Between the line containing "[MedleyDB](http://medleydb.weebly.com/) | 2014" and the line containing "は $$\nabla f(x^*)" lies a run of lines; give that run again exactly, with both of those lines, and nothing else from the entries below.

[Records from a collection]
______
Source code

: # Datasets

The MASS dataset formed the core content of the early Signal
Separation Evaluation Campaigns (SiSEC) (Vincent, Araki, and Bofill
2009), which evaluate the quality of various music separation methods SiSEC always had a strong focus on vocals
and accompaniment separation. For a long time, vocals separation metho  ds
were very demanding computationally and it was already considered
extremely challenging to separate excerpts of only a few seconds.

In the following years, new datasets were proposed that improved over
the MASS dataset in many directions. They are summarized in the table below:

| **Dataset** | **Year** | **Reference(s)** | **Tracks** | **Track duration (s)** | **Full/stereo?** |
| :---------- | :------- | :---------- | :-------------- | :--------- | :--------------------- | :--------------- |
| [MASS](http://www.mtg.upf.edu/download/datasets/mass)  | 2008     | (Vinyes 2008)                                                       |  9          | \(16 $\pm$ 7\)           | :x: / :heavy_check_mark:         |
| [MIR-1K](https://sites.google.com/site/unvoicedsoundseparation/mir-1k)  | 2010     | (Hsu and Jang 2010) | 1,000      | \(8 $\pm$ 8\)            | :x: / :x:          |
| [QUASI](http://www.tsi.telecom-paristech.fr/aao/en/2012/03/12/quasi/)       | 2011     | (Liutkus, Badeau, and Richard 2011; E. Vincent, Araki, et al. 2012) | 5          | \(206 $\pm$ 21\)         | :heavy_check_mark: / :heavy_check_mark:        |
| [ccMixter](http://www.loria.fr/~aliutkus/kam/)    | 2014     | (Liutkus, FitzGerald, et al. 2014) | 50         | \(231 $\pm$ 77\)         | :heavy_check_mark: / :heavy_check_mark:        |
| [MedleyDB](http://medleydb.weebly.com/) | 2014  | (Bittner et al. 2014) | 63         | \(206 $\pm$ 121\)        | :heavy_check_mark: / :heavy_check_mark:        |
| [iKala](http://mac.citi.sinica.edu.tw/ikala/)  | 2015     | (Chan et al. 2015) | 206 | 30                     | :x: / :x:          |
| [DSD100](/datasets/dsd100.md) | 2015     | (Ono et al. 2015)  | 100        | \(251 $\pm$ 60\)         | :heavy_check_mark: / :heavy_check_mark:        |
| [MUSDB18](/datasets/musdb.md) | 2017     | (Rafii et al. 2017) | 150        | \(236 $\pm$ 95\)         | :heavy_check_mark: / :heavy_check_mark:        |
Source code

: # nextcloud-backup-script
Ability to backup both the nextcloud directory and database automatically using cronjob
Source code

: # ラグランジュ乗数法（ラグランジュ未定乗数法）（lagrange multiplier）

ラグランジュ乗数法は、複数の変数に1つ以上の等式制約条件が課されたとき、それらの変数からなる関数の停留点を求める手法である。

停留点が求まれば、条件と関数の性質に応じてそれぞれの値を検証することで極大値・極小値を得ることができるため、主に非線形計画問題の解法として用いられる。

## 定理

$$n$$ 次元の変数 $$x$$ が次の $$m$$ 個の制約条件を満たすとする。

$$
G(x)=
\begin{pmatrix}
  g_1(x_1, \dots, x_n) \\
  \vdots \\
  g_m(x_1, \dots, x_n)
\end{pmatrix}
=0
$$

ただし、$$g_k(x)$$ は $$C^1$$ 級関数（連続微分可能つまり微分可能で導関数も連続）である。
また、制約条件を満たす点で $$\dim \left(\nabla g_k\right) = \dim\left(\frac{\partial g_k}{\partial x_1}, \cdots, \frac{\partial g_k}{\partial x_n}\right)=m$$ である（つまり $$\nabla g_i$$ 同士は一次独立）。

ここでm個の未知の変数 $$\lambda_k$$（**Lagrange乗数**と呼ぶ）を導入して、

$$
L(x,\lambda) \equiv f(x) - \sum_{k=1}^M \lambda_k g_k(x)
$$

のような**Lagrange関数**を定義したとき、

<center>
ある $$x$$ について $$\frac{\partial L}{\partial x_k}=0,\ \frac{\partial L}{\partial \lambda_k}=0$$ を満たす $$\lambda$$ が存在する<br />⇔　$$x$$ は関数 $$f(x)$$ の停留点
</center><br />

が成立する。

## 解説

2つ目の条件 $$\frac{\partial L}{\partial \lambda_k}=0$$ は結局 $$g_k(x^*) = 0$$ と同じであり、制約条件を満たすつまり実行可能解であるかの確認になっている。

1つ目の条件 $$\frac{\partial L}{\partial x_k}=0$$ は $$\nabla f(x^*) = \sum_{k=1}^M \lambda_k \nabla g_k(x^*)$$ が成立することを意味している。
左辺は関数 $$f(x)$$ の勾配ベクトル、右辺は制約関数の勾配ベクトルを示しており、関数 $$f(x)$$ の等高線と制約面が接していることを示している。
______
• [Response to the task]
| [MedleyDB](http://medleydb.weebly.com/) | 2014  | (Bittner et al. 2014) | 63         | \(206 $\pm$ 121\)        | :heavy_check_mark: / :heavy_check_mark:        |
| [iKala](http://mac.citi.sinica.edu.tw/ikala/)  | 2015     | (Chan et al. 2015) | 206 | 30                     | :x: / :x:          |
| [DSD100](/datasets/dsd100.md) | 2015     | (Ono et al. 2015)  | 100        | \(251 $\pm$ 60\)         | :heavy_check_mark: / :heavy_check_mark:        |
| [MUSDB18](/datasets/musdb.md) | 2017     | (Rafii et al. 2017) | 150        | \(236 $\pm$ 95\)         | :heavy_check_mark: / :heavy_check_mark:        |
Source code

: # nextcloud-backup-script
Ability to backup both the nextcloud directory and database automatically using cronjob
Source code

: # ラグランジュ乗数法（ラグランジュ未定乗数法）（lagrange multiplier）

ラグランジュ乗数法は、複数の変数に1つ以上の等式制約条件が課されたとき、それらの変数からなる関数の停留点を求める手法である。

停留点が求まれば、条件と関数の性質に応じてそれぞれの値を検証することで極大値・極小値を得ることができるため、主に非線形計画問題の解法として用いられる。

## 定理

$$n$$ 次元の変数 $$x$$ が次の $$m$$ 個の制約条件を満たすとする。

$$
G(x)=
\begin{pmatrix}
  g_1(x_1, \dots, x_n) \\
  \vdots \\
  g_m(x_1, \dots, x_n)
\end{pmatrix}
=0
$$

ただし、$$g_k(x)$$ は $$C^1$$ 級関数（連続微分可能つまり微分可能で導関数も連続）である。
また、制約条件を満たす点で $$\dim \left(\nabla g_k\right) = \dim\left(\frac{\partial g_k}{\partial x_1}, \cdots, \frac{\partial g_k}{\partial x_n}\right)=m$$ である（つまり $$\nabla g_i$$ 同士は一次独立）。

ここでm個の未知の変数 $$\lambda_k$$（**Lagrange乗数**と呼ぶ）を導入して、

$$
L(x,\lambda) \equiv f(x) - \sum_{k=1}^M \lambda_k g_k(x)
$$

のような**Lagrange関数**を定義したとき、

<center>
ある $$x$$ について $$\frac{\partial L}{\partial x_k}=0,\ \frac{\partial L}{\partial \lambda_k}=0$$ を満たす $$\lambda$$ が存在する<br />⇔　$$x$$ は関数 $$f(x)$$ の停留点
</center><br />

が成立する。

## 解説

2つ目の条件 $$\frac{\partial L}{\partial \lambda_k}=0$$ は結局 $$g_k(x^*) = 0$$ と同じであり、制約条件を満たすつまり実行可能解であるかの確認になっている。

1つ目の条件 $$\frac{\partial L}{\partial x_k}=0$$ は $$\nabla f(x^*) = \sum_{k=1}^M \lambda_k \nabla g_k(x^*)$$ が成立することを意味している。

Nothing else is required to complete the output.